Thanks for a clear and concise course! I just followed your noon site instructions with a cheap plastic sextant and got within 3.1 nm of my true position on the first try! Well done!!
Hey Chris, I Just wanted to say thank you for creating this video series. I am a novice at celestial navigation, but am going on a sailing trip to the Bahamas soon and I hope to be able to apply some of the things you have taught.
So I tried taking readings earlier this month using a training sextant. I was shooting from deck 9 or 10 depending on the direction of sail (North or south). Talking to the ship's Chief Engineer I was able to learn that the bridge (deck 8) was 30m above the water and deck 10 was 40m. Adding my eye's height (approimatly 5 ft) I came up with a Height of eye of approximately 116 - 137 ft above the water. Not finding those values in my version of the Almanac, I found the equation DIP = 0.97 * square root of Height above water. Using the SD for the sun, not the correction, I was still within 6 minutes of latitude every time (except day one in which I forgot to subtract it from 90 degrees and plotted us off the coast of Nova Scotia (after a days sail south of Miami.)

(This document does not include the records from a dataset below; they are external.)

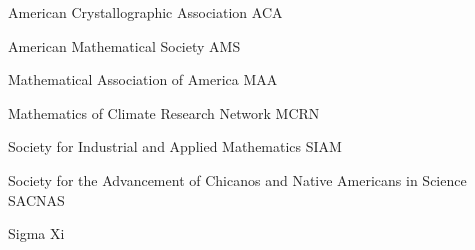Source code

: 

\begin{cvhonors}

  \cvhonor
    {American Crystallographic Association} %
    {ACA} %
    {} %
    {} %

\cvhonor
  {American Mathematical Society} %
  {AMS} %
  {} %
  {} %
  
\cvhonor
    {Mathematical Association of America} %
    {MAA} %
    {} %
    {} %
    
    
\cvhonor
    {Mathematics of Climate Research Network} %
    {MCRN} %
    {} %
    {} %
    
    
\cvhonor
    {Society for Industrial and Applied Mathematics} %
    {SIAM} %
    {} %
    {} %
    
    
\cvhonor
    {Society for the Advancement of Chicanos and Native Americans in Science} %
    {SACNAS} %
    {} %
    {} %
    
    
    \cvhonor
    {Sigma Xi} %
    {} %
    {} %
    {} %
    
\end{cvhonors}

Not sure it's a good idea to start a course on celestial navigation with the sextant. Many people think that when you look through the sextant then - hey presto! - you know your position. Better to start with the notion of a position line or circle by looking up at a lighthouse whose height is known, and then working out the distance to it. Next, the "ground position" of a star or planet. Then the spherical triangle and the calculations in summary and finally the sextant altitude or angle. The precision and corrections can then be added once the basics have been grasped.
Thanks for your opinions, totally a valid way to go! When I teach in the classroom, that's very similar to how I organize it. When I teach underway, especially with college kids, my order of operations (just like the series) is sextant, noon site (an easy win), how to make the noon site better (IC, DIP, Alt), and then give the theory - where most of them fall asleep haha. Thanks for your time and have a good day, sail safe!
@@NavigationTraining Good to hear from you! I have shown kids a clinometer (good to only one degree) and a sighting compass and we do a very rough sunshot roundabout noon. They are astonished at how good a position that can give. Then I focus on those who showed real interest and we try doing the calculations for an angle and bearing of a planet to identify which one it is from the almanac. If they get that far, I then introduce the sextant. As I'm land-based, this part has to be done with a so-called artificial horizon, a bowl of cooking oil! Don't sail anymore but want to show how astro works and a purpose to maths and geometry. Stay safe!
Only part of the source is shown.